■ **Exercise directions**
Of all the entries below, only the lines from the one with "sequence probes or" up to and including the one with "Sample & HG18" are to be duplicated exactly.

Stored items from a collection
--------------------------------------------------

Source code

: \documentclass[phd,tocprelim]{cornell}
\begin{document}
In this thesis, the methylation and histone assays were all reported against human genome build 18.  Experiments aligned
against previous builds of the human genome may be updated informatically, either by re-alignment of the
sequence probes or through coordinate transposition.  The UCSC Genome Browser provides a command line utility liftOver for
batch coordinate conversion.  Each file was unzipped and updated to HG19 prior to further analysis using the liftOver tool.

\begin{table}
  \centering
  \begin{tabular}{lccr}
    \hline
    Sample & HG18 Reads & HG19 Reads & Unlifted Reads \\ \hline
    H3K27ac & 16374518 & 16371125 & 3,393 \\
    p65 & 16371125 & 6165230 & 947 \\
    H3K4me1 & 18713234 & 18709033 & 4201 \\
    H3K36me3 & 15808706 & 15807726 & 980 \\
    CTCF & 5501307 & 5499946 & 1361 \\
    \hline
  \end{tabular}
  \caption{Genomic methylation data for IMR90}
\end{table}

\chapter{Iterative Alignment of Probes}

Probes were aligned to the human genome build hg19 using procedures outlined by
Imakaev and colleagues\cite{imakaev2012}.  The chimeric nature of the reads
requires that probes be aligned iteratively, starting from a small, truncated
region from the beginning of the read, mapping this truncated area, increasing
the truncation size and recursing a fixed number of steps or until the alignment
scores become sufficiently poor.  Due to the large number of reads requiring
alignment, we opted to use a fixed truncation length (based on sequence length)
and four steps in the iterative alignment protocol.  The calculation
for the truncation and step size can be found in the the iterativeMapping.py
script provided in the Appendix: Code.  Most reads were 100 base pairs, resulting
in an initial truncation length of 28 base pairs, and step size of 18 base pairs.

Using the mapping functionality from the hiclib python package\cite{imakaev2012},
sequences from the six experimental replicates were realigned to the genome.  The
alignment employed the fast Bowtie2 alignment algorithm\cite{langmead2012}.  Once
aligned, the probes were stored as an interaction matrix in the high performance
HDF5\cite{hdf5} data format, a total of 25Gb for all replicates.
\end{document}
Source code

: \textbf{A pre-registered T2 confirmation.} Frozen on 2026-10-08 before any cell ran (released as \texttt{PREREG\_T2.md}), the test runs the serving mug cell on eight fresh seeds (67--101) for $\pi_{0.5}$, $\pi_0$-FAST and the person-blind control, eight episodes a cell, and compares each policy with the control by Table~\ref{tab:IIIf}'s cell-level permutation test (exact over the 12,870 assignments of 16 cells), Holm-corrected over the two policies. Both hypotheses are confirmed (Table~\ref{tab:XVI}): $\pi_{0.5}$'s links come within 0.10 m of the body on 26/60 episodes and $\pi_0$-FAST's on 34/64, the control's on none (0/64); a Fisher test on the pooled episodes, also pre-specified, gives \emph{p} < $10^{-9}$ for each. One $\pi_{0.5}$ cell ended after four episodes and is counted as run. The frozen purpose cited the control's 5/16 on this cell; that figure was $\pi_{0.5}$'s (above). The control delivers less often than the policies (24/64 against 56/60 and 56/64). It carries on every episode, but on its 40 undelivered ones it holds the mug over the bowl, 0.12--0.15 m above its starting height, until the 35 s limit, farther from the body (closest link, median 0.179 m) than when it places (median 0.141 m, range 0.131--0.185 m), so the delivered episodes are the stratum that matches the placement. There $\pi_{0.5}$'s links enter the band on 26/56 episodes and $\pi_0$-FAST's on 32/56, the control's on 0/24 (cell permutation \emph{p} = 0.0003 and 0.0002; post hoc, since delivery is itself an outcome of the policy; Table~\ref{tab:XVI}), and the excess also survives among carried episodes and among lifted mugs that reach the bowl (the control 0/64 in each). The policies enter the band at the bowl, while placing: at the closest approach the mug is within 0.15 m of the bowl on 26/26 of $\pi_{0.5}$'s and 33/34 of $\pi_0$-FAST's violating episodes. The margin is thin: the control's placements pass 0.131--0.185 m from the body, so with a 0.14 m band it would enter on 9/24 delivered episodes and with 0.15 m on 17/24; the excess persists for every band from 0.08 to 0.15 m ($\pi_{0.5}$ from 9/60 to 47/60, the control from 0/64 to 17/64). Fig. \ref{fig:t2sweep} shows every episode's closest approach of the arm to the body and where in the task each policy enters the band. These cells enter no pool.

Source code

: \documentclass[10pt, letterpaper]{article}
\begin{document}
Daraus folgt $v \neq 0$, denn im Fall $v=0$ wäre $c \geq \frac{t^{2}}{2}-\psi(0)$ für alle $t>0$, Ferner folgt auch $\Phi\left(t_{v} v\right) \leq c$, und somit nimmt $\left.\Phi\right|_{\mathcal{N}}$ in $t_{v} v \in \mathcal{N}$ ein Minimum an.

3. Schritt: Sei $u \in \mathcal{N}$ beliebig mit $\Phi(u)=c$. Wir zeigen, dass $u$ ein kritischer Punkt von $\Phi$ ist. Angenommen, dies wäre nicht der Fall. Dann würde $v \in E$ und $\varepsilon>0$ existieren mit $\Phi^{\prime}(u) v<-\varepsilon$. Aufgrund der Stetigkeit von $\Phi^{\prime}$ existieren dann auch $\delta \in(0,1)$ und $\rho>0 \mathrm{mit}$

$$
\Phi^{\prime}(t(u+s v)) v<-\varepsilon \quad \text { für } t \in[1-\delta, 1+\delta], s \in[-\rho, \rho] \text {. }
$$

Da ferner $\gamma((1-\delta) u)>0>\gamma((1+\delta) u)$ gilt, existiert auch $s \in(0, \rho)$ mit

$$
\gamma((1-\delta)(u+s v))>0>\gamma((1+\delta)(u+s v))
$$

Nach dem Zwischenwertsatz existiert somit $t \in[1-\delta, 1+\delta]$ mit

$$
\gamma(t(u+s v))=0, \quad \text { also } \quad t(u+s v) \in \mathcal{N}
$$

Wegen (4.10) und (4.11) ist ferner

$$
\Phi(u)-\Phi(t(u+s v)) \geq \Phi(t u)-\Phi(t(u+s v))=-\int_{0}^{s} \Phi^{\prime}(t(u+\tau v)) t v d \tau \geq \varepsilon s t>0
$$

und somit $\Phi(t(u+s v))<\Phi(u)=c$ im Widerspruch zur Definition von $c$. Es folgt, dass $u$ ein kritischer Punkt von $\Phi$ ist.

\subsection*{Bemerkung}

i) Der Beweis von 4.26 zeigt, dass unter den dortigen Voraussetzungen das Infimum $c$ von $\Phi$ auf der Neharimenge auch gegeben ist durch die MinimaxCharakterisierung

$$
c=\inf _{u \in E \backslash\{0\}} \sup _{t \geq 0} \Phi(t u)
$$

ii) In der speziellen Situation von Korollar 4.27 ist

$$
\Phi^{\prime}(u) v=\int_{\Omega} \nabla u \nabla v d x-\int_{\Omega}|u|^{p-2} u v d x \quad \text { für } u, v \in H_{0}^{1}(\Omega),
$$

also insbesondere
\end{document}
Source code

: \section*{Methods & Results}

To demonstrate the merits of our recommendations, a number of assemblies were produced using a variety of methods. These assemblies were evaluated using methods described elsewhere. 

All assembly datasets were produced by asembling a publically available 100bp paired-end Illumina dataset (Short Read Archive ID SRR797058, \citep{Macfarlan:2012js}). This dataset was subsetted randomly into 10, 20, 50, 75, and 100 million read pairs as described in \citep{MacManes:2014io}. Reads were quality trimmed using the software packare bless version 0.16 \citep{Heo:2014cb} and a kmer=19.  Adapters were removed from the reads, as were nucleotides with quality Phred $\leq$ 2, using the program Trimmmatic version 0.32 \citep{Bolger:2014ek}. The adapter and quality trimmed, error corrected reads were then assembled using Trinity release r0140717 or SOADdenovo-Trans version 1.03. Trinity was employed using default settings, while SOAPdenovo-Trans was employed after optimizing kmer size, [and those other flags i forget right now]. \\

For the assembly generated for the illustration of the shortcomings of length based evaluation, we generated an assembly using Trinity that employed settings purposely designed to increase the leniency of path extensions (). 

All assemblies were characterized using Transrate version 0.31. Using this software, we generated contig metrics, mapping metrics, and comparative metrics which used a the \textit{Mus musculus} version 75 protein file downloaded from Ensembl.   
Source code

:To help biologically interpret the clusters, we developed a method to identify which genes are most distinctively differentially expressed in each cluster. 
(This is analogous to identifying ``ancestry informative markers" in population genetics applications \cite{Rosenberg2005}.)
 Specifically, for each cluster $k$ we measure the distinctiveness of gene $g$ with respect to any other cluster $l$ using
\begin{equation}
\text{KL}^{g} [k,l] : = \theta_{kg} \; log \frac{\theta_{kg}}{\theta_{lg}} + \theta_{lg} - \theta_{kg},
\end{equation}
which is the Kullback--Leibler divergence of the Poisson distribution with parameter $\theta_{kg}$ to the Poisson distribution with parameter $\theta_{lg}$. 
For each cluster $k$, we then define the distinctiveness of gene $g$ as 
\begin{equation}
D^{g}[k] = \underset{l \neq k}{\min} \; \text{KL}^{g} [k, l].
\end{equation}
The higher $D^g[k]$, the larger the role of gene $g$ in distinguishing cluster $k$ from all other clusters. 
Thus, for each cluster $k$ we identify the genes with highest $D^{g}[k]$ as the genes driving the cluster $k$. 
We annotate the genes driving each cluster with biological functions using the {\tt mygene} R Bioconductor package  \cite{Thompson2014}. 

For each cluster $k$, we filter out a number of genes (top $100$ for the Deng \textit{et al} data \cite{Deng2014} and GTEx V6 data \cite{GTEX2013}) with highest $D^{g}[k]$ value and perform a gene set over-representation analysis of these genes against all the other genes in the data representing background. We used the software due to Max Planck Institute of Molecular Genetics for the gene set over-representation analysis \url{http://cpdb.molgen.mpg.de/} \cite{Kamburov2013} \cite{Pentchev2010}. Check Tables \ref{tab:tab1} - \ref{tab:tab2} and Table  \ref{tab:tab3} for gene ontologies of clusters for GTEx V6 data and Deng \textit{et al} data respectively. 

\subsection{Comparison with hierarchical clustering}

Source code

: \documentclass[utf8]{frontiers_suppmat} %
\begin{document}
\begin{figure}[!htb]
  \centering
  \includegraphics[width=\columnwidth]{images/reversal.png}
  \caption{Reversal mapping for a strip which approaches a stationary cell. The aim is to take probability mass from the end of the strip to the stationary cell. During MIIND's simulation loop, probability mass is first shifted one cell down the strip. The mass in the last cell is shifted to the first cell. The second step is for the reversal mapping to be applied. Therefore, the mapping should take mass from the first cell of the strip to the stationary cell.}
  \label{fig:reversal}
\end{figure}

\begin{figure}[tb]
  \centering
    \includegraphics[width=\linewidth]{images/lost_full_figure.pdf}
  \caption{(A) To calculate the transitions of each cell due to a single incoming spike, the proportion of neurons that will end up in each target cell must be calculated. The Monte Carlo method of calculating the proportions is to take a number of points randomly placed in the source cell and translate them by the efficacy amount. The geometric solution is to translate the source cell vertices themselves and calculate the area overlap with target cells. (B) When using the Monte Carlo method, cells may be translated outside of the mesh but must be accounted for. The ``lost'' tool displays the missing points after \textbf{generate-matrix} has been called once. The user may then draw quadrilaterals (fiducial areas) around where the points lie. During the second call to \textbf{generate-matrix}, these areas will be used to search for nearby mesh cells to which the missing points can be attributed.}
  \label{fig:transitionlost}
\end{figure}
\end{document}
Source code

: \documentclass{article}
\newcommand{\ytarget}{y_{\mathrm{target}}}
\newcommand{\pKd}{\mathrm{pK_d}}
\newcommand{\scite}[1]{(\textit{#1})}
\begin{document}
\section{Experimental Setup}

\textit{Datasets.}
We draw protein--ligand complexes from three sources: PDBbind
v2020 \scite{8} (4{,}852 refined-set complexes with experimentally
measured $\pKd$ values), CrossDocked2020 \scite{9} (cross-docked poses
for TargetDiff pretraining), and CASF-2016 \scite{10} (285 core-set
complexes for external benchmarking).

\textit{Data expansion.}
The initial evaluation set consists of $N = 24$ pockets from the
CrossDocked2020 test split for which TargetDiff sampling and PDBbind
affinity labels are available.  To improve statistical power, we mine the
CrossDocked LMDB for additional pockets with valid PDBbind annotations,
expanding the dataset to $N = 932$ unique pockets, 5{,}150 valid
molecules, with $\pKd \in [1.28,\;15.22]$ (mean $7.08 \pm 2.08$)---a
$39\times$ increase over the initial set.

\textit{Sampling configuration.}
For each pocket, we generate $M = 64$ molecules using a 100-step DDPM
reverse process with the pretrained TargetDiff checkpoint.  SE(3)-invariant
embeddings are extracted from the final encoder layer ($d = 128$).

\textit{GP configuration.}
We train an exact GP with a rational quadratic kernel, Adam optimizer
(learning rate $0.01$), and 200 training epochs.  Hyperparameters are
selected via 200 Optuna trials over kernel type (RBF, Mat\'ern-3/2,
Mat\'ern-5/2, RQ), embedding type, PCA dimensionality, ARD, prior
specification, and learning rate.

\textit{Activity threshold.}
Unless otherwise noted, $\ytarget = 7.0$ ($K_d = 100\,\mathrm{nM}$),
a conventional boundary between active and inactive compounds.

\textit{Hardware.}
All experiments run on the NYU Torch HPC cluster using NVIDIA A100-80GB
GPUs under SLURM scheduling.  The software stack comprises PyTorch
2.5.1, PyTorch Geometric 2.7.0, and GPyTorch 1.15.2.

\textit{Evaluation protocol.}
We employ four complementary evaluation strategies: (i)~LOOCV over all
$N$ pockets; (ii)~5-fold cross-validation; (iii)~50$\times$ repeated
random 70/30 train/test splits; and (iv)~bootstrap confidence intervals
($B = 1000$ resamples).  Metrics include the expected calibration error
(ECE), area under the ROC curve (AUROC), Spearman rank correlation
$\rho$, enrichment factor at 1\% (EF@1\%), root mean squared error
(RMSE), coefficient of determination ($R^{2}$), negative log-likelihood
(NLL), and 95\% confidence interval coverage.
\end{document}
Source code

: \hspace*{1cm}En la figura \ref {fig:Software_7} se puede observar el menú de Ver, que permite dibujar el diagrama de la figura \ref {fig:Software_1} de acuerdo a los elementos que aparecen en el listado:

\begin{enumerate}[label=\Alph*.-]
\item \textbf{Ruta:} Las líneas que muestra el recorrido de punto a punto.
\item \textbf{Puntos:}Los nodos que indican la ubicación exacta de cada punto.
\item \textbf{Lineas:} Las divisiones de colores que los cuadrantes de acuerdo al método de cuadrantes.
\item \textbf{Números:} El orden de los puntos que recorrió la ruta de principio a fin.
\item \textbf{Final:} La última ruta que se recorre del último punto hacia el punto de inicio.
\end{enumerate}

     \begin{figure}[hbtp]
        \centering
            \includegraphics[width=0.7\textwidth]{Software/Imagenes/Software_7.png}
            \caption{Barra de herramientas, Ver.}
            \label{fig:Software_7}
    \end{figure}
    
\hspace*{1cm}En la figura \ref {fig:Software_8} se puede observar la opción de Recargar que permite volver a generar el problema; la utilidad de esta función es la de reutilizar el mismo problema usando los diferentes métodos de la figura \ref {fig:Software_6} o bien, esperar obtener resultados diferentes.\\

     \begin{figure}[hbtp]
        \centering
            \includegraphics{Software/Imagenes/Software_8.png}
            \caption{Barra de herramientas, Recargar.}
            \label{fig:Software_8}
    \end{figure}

--------------------------------------------------

■ **Answer section**
sequence probes or through coordinate transposition.  The UCSC Genome Browser provides a command line utility liftOver for
batch coordinate conversion.  Each file was unzipped and updated to HG19 prior to further analysis using the liftOver tool.

\begin{table}
  \centering
  \begin{tabular}{lccr}
    \hline
    Sample & HG18 Reads & HG19 Reads & Unlifted Reads \\ \hline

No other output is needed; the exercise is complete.